Sombre sur la mesure

30 11 2008

Du Coeur à l'outrage

Révélés à la fin des années 1990 par une trilogie de maxis devenus incontournables, les membres de La Rumeur ont poursuivi leur carrière avec le désormais classique L’Ombre sur la mesure. Un parcours impeccable qui a fait du groupe les maîtres d’un style qui leur est propre, une sorte d’hybride entre la véhémence d’un certain rap hardcore, un discours politique contestataire et une ambiance glauque de polar. Cependant, empêtrés dans des désagréments judiciaires, les quatre MCs et leur deux DJs ont composé un deuxième album, Regain de tension, qui a sonné comme une relative déception. Trois ans après, La Rumeur revient avec Du cœur à l’outrage.

La pochette, référence à Yo! Bum Rush the show désigne d’entrée les membres du groupe, aux faciès graves et menaçants, comme des ennemis publics. Pourtant, Du cœur à l’outrage n’est pas un album politique. Les quatre MCs se sont un peu détournés de la dénonciation sociale et politique, qui encombre par moments un peu trop le discours du groupe, pour se diriger vers une écriture plus introspective. L’album n’est pas, comme pourrait le suggérer le titre, une invitation à l’insurrection, mais plutôt un soliloque à quatre voix ; une violente invective contre le monde, mais adressée à soi-même. Aucune revendication particulière n’est formulée. D’ailleurs, la discrétion des références à leur actualité judiciaire a de quoi surprendre.
En fait, il s’agit d’un disque désabusé, sans engagement politique précis, en dépit de quelques titres porteurs d’une contestation politique évidente (La Meilleure des polices, Que dit l’autopsie ?, Comme de l’uranium), Du cœur à l’outrage est l’expression d’une colère ontologique qui n’est dirigée contre personne en particulier. La direction prise, qui consiste à relier l’agitation politique et sociale à leurs troubles intérieurs, donne ici une portée plus universelle à leur propos.
D’ailleurs, La musique qui porte parfaitement les textes rendra peut-être plus accessible leur travail. Les instrus, dans la lignée de Regain de tension, sont mieux maîtrisées que sur le précédent volet notamment grâce aux contributions de producteurs invités venus d’horizons différents (Demon, Laloo, P.A.T.).

Mais, qu’on ne s’y trompe pas : Du cœur à l’outrage reste un album extrêmement sombre. La colère froide qui fait l’identité du groupe depuis ses débuts est demeurée intacte. Quand, parmi des textes noirs, La Rumeur se permet un soupçon d’humour avec Une bande ethnique à moi tout seul, dans un clin d’œil à Renaud, c’est pour dire un texte grave.
Quand la lune tombe et Un chien dans la tête, qui comptent parmi les plus grandes réussites du disque, sont deux variations sur le même thème : une déambulation nocturne dans les rues lugubres d’un Paris dantesque. Ces deux apologies paradoxales d’un monde hostile et inquiétant rendu fidèlement par deux plumes tranchantes ne sont pas très loin du chef-d’œuvre.
On oublierait presque que Ekoué donne par moments l’impression désagréable de forcer son phrasé pour lui donner des accents ro(a)cailleux. A l’inverse, Hamé, qui a perfectionné son écriture en la densifiant, fait la démonstration de sa forme sur deux solos (La meilleure des polices et Quand la lune tombe) qui sont peut-être les deux meilleurs morceaux de l’album.

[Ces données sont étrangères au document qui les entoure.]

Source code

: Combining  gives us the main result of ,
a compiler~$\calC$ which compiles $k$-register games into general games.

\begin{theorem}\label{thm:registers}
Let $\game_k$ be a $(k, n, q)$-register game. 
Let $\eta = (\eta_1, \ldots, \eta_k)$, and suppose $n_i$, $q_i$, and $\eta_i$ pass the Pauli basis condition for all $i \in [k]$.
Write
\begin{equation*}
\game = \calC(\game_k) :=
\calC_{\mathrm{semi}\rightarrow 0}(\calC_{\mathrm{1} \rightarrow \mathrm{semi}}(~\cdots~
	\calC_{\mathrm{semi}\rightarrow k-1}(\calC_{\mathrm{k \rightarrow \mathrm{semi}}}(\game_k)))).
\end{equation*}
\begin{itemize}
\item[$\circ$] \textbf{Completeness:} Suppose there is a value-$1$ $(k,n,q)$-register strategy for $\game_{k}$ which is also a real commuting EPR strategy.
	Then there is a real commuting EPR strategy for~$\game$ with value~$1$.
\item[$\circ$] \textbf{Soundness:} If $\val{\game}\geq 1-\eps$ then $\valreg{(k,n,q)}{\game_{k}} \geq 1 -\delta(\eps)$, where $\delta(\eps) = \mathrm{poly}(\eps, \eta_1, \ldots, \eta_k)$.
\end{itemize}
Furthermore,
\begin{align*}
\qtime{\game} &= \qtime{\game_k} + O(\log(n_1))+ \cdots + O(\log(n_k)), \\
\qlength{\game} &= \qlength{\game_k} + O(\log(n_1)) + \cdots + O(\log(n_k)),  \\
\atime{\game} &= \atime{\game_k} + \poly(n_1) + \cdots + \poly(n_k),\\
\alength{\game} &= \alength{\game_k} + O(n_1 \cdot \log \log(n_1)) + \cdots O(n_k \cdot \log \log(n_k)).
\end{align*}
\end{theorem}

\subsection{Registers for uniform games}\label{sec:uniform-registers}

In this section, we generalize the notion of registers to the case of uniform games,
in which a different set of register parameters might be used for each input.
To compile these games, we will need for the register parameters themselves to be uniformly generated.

Finalement, par la similitude des thèmes et de l’ambiance musicale, on peut considérer Du cœur à l’outrage comme un remaniement (réussi) de Regain de tension. Fidèles à son identité, La Rumeur a produit avec Du Cœur à l’outrage un album d’une virtuosité sinistre. On regrettera seulement que, à force de noircir les traits, l’album devienne par moments trop oppressant et par conséquent peu digeste. Quoiqu’il en soit, ce dernier effort ramène le groupe quasiment au niveau de L’Ombre sur la mesure.